Table 5 tabulates the mean scheduling time for the four ILP formulations for the 279 loops in which all the scheduling methods found schedules (unlike Table 4 which reports times for all loops scheduled by each approach). It reports the arithmetic mean, geometric mean, median, and the geometric mean of normalized scheduling time. (The small difference in geometric mean and median of scheduling time when compared to Table 4 is due to the fact that we consider the 279 benchmarks for which all formulations obtained the schedule [10, 31].) The geometric mean of normalized scheduling time is computed by normalizing the scheduling time for individual benchmarks (with the scheduling time of the respective benchmarks under ILP-Forb-Usage formulation) and taking a geometric mean of the normalized values.
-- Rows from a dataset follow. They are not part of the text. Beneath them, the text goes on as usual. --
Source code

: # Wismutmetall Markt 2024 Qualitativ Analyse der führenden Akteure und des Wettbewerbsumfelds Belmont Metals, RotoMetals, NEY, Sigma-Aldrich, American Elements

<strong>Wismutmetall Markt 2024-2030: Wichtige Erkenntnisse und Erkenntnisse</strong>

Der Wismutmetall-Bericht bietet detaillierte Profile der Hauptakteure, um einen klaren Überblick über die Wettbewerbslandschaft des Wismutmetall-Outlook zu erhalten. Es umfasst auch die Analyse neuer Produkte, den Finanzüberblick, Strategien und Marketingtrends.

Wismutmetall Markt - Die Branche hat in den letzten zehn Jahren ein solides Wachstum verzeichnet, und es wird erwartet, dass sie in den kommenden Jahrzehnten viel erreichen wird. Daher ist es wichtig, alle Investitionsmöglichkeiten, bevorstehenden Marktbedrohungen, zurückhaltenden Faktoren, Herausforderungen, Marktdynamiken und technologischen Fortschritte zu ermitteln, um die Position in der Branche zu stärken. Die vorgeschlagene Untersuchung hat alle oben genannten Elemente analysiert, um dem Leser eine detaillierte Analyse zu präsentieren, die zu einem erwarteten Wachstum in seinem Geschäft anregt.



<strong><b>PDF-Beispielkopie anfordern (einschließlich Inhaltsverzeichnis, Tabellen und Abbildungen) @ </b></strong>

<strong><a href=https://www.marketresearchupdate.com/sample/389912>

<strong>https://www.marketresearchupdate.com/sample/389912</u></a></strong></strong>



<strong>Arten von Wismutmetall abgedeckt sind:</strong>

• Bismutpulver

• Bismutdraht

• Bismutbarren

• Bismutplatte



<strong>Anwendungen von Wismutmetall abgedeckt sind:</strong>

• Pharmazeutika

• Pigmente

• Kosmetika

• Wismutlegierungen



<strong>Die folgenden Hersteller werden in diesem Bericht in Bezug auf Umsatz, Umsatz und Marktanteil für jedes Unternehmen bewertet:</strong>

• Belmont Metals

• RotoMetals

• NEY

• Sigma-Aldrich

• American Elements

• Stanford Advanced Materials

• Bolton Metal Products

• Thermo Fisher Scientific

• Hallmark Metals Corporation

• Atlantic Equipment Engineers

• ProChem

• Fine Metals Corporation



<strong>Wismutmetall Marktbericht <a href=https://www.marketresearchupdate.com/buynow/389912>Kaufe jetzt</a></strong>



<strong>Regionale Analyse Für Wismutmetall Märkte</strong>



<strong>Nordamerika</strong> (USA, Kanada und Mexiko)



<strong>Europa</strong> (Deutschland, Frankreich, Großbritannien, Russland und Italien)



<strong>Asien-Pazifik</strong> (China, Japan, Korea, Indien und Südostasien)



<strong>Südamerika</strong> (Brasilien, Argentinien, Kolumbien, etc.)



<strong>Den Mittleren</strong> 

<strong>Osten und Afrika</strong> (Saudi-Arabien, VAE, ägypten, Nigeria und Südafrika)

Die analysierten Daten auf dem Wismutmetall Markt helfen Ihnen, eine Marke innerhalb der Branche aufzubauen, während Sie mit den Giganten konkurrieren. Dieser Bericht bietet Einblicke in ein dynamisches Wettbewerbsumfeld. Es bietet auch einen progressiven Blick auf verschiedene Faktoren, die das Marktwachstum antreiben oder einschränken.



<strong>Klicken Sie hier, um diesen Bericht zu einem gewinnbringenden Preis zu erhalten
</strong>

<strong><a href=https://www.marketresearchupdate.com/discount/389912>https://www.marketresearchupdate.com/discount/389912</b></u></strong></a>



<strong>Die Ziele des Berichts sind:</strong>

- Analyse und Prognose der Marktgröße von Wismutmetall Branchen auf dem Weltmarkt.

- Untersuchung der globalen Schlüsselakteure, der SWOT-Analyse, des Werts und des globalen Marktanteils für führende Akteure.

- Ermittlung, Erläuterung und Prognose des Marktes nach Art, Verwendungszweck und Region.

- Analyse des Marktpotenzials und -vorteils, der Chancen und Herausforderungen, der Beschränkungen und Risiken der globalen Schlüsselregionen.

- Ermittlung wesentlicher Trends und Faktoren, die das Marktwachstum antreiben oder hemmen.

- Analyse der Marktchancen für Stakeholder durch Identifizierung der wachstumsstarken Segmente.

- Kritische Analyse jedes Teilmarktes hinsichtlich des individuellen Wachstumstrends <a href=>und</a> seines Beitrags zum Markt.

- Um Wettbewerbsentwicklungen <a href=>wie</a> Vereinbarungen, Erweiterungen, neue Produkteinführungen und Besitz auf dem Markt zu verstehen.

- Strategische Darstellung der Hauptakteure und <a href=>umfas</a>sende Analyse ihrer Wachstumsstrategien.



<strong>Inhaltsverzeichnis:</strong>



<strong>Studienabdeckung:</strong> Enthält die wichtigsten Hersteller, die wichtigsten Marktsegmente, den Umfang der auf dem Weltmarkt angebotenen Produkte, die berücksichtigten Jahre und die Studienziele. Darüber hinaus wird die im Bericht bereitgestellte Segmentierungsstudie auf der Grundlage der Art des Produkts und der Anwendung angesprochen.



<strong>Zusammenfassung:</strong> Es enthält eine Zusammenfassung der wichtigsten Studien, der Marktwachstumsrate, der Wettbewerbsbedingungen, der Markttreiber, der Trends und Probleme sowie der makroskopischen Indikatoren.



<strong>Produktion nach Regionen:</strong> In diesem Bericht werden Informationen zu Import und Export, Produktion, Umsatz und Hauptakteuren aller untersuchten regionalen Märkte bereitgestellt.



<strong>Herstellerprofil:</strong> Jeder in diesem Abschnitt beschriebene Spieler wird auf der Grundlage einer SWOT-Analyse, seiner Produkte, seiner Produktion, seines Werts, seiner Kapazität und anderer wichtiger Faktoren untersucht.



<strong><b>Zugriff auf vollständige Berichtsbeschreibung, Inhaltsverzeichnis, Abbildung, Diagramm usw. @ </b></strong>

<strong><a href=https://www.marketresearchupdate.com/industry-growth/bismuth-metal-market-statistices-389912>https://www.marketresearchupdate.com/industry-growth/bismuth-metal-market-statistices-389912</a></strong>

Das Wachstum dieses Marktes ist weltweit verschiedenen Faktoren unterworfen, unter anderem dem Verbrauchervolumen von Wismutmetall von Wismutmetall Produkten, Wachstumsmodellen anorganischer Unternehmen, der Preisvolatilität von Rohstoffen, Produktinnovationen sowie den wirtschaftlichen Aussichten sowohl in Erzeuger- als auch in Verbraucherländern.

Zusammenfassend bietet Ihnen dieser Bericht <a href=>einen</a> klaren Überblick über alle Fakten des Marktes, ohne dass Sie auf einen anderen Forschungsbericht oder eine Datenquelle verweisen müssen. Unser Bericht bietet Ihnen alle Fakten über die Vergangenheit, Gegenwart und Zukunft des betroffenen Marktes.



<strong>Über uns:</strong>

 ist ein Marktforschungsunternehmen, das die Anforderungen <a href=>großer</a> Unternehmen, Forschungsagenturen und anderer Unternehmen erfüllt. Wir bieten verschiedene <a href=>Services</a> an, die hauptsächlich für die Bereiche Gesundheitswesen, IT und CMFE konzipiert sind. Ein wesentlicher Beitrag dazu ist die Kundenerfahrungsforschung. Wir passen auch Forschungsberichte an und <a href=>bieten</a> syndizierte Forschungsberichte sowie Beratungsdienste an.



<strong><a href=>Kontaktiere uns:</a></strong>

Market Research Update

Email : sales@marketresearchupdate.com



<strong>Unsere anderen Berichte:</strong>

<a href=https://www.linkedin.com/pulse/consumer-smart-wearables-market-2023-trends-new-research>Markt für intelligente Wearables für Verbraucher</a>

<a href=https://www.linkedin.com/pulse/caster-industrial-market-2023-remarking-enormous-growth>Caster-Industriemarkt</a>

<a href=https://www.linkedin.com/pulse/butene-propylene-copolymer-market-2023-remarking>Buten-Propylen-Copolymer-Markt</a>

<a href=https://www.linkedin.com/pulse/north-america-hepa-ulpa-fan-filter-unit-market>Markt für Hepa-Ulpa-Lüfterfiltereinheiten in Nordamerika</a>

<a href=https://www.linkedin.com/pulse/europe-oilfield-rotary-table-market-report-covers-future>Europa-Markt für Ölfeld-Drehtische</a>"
We observe from Table 5 that ILP-Forb-Usage performs better, in terms of scheduling time, than ILP-Res-Usage and ILP-Res for both configurations C1 and C2. In fact, the geometric mean, median, arithmetic mean, and the normalized scheduling time of ILP-Forb-Usage is better than those of ILP-Res and ILP-Res-Usage. Further, based on the geometric mean of normalized scheduling time, we can say that ILP-Forb-Usage is faster than ILP-Res-Usage by roughly 60% and 40% for configurations C1 and C2. The comparison between ILP-Forb-Usage and ILP-Forb does not lead to any clear conclusion. The scheduling time for ILP-Forb-Usage for configuration C1 is 19% better than that for ILP-Forb. However, in C2, ILP-Forb has 17% lower scheduling time than ILP-Forb-Usage. This may be due to the fact when the structural hazards in the architecture are higher, as in configuration C2, the introduction of extra constraints increases the scheduling time; however this is quite the opposite for architectures with fewer structural hazards. It should, however, be noted from Fig. 7 and Table 6, that despite the increase
### Table 6
Performance Comparison of ILP Formulations Based on II

<table>
<thead>
<tr>
<th></th>
<th>ILP-Res</th>
<th>ILP-Res-Usage</th>
<th>ILP-Forb</th>
<th>ILP-Forb-Usage</th>
</tr>
</thead>
<tbody>
<tr>
<td><strong>(a) For configuration C1</strong></td>
<td></td>
<td></td>
<td></td>
<td></td>
</tr>
<tr>
<td>ILP-Res</td>
<td>—/—</td>
<td>9/0.05</td>
<td>12/0.11</td>
<td>5/0.04</td>
</tr>
<tr>
<td>ILP-Res-Usage</td>
<td>29/0.13</td>
<td>—/—</td>
<td>23/0.16</td>
<td>8/0.06</td>
</tr>
<tr>
<td>ILP-Forb</td>
<td>22/0.11</td>
<td>15/0.11</td>
<td>—/—</td>
<td>12/0.11</td>
</tr>
<tr>
<td>ILP-Forb-Usage</td>
<td>23/0.15</td>
<td>8/0.05</td>
<td>20/0.17</td>
<td>—/—</td>
</tr>
<tr>
<td><strong>(b) For configuration C2</strong></td>
<td></td>
<td></td>
<td></td>
<td></td>
</tr>
<tr>
<td>ILP-Res</td>
<td>—/—</td>
<td>15/0.12</td>
<td>17/0.12</td>
<td>6/0.06</td>
</tr>
<tr>
<td>ILP-Res-Usage</td>
<td>35/0.13</td>
<td>—/—</td>
<td>29/0.12</td>
<td>7/0.05</td>
</tr>
<tr>
<td>ILP-Forb</td>
<td>36/0.18</td>
<td>25/0.22</td>
<td>—/—</td>
<td>16/0.26</td>
</tr>
<tr>
<td>ILP-Forb-Usage</td>
<td>36/0.13</td>
<td>21/0.10</td>
<td>34/0.11</td>
<td>—/—</td>
</tr>
</tbody>
</table>

in scheduling time $\text{ILP-Forb-Usage}$ produces better schedules in terms of II. Hence, we order the formulations in terms of increasing performance as

$[\text{ILP-Res, ILP-Res-Usage, ILP-Forb, ILP-Forb-Usage}].$

Finally, in our comparison we give less emphasis for arithmetic mean of scheduling time, due to the large variations observed in the execution time for various benchmark loops. It is also observed that the standard deviation of scheduling time is very large.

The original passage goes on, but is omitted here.